*** Opening of Given records ***
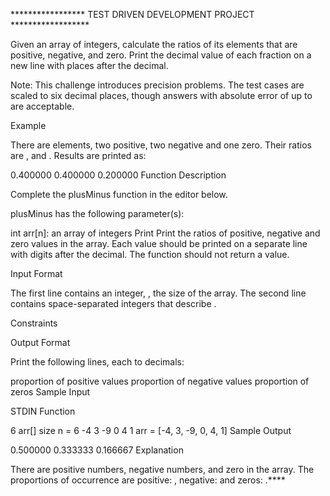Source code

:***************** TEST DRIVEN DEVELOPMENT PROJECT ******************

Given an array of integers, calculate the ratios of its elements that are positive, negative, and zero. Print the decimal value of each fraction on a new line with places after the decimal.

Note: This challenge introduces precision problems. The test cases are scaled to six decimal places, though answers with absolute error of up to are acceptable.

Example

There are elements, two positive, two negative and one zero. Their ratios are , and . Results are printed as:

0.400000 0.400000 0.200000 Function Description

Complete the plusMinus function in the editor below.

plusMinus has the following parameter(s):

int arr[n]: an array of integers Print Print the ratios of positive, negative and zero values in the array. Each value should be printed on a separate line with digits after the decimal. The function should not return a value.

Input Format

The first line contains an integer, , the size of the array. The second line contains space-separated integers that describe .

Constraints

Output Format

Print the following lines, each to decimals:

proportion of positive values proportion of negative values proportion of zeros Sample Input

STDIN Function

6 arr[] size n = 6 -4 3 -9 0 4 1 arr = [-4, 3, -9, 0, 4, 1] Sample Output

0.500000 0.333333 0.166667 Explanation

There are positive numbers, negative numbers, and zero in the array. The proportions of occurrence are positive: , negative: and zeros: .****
*** Close of Given records ***
*** Opening of Given records ***
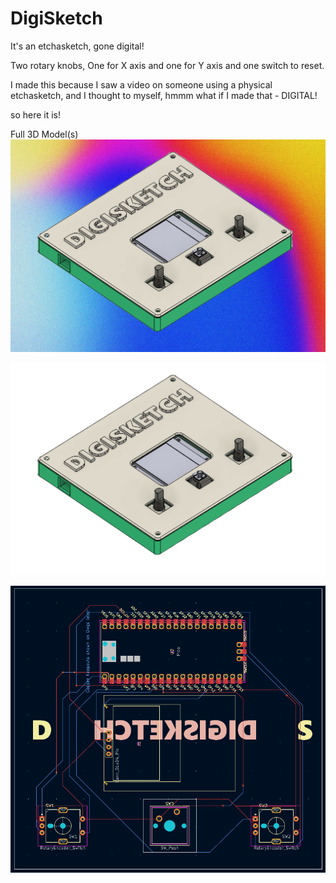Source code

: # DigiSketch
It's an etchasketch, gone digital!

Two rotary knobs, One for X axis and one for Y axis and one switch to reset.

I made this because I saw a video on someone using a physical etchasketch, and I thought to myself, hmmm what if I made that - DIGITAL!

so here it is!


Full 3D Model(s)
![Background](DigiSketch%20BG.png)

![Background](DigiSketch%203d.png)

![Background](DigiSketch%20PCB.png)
*** Close of Given records ***
— Task objective —
Retype only the stretch of lines above starting at the one with "There are elements, two" and stopping at the one with "There are positive", exactly as written, with both kept.

— The answer —
There are elements, two positive, two negative and one zero. Their ratios are , and . Results are printed as:

0.400000 0.400000 0.200000 Function Description

Complete the plusMinus function in the editor below.

plusMinus has the following parameter(s):

int arr[n]: an array of integers Print Print the ratios of positive, negative and zero values in the array. Each value should be printed on a separate line with digits after the decimal. The function should not return a value.

Input Format

The first line contains an integer, , the size of the array. The second line contains space-separated integers that describe .

Constraints

Output Format

Print the following lines, each to decimals:

proportion of positive values proportion of negative values proportion of zeros Sample Input

STDIN Function

6 arr[] size n = 6 -4 3 -9 0 4 1 arr = [-4, 3, -9, 0, 4, 1] Sample Output

0.500000 0.333333 0.166667 Explanation

There are positive numbers, negative numbers, and zero in the array. The proportions of occurrence are positive: , negative: and zeros: .****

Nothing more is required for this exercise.